Problem statement: Give the data again exactly, from its opening line through the line in which "edition Using Extensions</span></span>" appears.

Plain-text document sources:
★ ★ ★ ★ ★
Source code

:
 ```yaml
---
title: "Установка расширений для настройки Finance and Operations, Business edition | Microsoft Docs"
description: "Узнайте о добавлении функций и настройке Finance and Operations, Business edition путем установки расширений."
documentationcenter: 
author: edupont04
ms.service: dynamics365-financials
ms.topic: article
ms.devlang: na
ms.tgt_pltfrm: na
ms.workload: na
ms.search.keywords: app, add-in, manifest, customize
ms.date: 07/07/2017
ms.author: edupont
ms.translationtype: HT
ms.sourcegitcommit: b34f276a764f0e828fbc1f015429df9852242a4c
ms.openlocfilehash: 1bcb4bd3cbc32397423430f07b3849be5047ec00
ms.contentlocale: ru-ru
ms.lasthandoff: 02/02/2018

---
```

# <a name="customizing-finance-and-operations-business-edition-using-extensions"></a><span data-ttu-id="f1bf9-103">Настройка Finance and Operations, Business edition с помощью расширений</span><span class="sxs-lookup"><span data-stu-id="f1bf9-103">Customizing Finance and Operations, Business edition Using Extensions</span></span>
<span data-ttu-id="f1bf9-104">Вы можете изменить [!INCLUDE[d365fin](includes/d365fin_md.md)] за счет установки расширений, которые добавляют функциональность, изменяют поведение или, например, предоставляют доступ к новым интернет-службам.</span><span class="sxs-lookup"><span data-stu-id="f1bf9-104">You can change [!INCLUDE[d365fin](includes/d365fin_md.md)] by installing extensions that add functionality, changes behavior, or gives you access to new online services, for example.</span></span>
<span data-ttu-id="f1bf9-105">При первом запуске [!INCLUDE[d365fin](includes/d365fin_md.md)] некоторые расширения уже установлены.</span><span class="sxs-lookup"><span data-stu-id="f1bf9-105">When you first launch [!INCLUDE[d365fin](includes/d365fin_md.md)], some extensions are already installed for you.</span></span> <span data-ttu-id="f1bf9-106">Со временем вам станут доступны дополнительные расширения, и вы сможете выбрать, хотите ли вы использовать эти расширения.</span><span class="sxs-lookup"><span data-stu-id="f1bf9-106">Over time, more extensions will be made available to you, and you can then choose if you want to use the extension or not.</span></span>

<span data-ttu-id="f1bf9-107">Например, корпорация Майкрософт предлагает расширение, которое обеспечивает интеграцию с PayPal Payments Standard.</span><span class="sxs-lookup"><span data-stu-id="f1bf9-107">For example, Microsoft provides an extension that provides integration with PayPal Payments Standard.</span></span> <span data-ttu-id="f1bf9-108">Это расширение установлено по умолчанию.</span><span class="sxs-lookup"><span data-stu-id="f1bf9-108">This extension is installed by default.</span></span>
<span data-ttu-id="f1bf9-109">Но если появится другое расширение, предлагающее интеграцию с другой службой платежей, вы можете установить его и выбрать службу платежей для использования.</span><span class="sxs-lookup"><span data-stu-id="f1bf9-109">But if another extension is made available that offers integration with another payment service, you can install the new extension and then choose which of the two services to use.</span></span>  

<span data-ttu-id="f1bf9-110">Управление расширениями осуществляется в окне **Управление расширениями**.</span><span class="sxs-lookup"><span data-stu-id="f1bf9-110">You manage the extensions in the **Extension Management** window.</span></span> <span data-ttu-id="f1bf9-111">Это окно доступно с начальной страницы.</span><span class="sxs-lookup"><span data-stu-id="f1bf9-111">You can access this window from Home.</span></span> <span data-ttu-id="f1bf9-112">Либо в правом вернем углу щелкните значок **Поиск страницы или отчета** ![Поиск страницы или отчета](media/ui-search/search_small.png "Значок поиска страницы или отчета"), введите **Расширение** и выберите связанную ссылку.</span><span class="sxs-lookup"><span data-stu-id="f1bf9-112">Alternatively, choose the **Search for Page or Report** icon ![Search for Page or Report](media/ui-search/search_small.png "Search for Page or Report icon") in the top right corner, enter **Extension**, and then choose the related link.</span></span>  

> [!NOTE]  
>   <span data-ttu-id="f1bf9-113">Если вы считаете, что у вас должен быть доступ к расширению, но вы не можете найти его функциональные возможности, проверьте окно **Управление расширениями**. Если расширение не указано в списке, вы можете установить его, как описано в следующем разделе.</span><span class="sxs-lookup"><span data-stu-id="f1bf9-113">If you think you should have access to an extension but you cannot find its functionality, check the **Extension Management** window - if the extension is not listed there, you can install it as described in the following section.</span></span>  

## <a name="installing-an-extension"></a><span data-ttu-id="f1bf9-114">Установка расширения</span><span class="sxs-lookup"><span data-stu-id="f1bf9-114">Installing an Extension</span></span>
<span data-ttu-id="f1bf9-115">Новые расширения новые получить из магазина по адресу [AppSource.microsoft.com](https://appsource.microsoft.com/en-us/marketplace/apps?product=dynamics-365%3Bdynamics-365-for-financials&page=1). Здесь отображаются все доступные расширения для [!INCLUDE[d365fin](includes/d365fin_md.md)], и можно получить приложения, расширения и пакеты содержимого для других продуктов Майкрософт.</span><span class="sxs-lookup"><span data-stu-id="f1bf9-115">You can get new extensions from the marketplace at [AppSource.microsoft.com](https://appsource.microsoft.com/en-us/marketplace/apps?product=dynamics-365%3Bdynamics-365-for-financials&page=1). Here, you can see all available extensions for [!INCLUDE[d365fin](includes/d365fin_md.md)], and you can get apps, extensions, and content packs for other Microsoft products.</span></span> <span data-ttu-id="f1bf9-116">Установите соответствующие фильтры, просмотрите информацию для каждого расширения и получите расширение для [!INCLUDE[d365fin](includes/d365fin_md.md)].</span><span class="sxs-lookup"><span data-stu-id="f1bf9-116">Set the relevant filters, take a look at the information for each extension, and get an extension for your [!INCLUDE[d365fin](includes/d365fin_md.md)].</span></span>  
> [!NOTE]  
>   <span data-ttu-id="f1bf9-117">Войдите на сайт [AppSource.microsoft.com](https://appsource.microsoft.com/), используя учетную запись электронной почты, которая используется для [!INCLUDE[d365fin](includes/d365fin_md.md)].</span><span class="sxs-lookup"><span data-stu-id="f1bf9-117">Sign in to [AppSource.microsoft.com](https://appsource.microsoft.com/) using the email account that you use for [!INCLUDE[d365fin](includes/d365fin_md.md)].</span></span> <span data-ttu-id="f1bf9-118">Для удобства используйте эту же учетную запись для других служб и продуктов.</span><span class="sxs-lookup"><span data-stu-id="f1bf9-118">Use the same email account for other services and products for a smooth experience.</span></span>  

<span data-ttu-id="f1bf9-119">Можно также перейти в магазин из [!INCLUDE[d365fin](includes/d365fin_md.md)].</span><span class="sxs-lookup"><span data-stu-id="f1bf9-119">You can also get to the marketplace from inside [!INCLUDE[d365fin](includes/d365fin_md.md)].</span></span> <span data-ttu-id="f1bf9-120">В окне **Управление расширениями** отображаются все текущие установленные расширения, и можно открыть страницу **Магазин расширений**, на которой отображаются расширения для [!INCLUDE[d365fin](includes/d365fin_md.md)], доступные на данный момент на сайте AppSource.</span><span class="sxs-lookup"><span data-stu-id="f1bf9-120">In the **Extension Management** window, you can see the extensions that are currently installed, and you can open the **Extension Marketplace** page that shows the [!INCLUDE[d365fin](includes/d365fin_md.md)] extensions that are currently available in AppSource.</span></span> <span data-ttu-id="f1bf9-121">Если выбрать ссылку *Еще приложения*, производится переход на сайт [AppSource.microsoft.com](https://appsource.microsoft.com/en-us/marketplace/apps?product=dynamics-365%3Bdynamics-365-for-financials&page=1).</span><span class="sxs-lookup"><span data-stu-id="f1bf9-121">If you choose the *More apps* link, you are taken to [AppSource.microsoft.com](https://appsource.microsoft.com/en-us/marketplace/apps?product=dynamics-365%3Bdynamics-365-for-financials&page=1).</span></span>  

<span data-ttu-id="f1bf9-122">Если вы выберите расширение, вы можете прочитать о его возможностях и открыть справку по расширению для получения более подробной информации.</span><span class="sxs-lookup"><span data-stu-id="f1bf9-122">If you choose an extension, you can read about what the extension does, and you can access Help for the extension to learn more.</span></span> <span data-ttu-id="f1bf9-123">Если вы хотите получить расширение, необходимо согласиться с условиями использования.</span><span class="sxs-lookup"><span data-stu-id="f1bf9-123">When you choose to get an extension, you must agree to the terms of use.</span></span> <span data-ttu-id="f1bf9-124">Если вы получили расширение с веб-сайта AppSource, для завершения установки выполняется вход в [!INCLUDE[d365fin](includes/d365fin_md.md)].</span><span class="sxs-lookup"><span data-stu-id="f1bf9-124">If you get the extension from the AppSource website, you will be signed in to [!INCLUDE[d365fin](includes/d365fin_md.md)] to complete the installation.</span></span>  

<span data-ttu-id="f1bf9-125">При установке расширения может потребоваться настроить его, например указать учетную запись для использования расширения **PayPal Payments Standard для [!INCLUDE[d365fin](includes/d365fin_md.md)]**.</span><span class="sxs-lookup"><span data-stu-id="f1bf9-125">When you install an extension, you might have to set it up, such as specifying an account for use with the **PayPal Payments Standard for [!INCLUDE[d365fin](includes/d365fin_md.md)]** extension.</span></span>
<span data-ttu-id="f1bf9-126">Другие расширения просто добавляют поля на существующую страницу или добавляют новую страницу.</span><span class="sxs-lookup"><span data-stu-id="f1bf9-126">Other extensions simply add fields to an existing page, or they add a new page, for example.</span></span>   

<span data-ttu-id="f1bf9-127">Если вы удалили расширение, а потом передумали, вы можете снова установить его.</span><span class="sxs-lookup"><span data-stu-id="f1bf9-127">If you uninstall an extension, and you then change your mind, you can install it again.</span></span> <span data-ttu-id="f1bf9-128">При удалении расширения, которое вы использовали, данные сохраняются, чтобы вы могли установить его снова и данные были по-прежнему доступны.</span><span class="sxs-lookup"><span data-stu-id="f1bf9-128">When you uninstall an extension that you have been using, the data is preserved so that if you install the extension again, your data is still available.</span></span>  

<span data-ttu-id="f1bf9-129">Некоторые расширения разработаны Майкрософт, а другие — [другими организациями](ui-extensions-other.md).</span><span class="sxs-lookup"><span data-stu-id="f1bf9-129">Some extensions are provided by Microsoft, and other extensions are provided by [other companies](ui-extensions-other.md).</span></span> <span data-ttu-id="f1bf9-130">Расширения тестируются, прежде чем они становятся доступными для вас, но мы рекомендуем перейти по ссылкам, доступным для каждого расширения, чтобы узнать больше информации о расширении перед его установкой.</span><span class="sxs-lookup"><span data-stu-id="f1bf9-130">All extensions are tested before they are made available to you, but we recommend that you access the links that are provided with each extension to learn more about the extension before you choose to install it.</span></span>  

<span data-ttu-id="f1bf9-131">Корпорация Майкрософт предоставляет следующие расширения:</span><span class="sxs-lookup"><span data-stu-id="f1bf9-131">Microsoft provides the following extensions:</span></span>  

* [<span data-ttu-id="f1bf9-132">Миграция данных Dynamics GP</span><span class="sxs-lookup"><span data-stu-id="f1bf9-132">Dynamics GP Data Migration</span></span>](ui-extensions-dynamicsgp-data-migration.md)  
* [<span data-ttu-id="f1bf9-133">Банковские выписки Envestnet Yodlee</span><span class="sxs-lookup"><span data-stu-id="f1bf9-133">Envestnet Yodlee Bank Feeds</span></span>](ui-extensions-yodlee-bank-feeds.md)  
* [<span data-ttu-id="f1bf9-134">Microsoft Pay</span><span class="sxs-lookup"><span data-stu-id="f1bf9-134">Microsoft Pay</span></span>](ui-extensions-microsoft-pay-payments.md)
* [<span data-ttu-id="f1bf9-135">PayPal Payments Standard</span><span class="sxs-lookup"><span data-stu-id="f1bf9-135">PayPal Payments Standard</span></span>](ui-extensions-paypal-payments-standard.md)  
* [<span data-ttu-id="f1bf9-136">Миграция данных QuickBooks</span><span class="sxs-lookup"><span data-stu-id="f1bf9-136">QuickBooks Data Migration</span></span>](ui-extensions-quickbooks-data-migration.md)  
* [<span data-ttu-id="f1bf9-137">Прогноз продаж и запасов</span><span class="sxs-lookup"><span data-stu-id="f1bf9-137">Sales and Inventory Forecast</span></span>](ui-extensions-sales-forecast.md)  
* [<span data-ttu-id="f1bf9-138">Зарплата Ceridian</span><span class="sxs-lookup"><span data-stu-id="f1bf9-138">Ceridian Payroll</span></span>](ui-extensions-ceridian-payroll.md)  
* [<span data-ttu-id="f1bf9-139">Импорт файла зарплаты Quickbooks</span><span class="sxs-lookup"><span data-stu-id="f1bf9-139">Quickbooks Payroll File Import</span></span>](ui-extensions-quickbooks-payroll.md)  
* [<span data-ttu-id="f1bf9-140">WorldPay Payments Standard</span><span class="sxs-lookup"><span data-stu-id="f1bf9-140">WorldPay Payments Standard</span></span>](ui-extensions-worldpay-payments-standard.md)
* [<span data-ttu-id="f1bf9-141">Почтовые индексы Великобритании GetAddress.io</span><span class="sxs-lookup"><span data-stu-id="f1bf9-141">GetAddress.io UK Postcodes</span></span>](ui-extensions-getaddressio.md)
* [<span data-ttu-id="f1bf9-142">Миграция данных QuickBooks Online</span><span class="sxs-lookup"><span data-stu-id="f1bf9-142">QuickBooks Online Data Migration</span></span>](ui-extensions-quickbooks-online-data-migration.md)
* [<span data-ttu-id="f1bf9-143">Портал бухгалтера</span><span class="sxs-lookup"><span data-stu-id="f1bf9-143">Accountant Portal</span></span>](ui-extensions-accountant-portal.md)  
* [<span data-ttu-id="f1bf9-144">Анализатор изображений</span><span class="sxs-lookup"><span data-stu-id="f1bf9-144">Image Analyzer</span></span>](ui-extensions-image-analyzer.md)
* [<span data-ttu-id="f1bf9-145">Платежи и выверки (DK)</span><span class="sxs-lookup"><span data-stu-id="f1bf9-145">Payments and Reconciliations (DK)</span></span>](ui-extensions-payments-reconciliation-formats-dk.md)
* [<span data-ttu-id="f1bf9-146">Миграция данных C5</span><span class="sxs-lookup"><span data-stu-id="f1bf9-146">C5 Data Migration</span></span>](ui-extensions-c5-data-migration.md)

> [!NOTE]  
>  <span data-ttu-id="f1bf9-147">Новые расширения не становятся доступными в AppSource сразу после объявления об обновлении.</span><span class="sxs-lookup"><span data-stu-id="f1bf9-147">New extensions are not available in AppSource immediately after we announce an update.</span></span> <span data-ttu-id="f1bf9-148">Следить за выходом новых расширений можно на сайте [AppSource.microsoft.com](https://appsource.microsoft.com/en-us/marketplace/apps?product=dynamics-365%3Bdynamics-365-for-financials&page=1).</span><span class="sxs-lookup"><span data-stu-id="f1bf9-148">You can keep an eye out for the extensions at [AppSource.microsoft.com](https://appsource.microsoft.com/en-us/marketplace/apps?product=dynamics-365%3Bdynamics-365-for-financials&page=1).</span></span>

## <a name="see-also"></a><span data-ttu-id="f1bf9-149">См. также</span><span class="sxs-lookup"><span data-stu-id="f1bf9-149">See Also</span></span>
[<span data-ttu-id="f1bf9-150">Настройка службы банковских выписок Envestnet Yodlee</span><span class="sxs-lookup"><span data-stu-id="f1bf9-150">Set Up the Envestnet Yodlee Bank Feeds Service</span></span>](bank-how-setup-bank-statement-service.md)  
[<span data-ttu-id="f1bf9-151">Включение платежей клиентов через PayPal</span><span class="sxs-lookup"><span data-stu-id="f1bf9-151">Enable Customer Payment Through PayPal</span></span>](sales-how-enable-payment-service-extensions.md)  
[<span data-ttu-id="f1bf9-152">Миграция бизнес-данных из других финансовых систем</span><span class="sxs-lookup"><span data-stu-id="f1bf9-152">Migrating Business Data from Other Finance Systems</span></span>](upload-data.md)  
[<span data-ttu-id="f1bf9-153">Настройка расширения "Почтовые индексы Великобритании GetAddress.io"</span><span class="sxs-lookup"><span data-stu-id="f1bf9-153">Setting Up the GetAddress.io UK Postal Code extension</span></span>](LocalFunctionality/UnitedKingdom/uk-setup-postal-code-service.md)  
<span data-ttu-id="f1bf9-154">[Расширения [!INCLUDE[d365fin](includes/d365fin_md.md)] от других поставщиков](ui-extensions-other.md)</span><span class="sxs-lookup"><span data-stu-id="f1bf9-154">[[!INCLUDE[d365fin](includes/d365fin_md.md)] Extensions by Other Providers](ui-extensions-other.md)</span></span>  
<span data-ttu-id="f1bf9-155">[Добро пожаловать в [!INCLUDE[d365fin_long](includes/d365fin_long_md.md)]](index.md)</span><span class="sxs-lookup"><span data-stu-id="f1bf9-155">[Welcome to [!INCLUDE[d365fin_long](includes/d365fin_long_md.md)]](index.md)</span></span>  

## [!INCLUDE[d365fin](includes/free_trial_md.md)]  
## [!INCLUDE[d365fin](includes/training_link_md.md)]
★ ★ ★ ★ ★
Solution:
Source code

:
 ```yaml
---
title: "Установка расширений для настройки Finance and Operations, Business edition | Microsoft Docs"
description: "Узнайте о добавлении функций и настройке Finance and Operations, Business edition путем установки расширений."
documentationcenter: 
author: edupont04
ms.service: dynamics365-financials
ms.topic: article
ms.devlang: na
ms.tgt_pltfrm: na
ms.workload: na
ms.search.keywords: app, add-in, manifest, customize
ms.date: 07/07/2017
ms.author: edupont
ms.translationtype: HT
ms.sourcegitcommit: b34f276a764f0e828fbc1f015429df9852242a4c
ms.openlocfilehash: 1bcb4bd3cbc32397423430f07b3849be5047ec00
ms.contentlocale: ru-ru
ms.lasthandoff: 02/02/2018

---
```

# <a name="customizing-finance-and-operations-business-edition-using-extensions"></a><span data-ttu-id="f1bf9-103">Настройка Finance and Operations, Business edition с помощью расширений</span><span class="sxs-lookup"><span data-stu-id="f1bf9-103">Customizing Finance and Operations, Business edition Using Extensions</span></span>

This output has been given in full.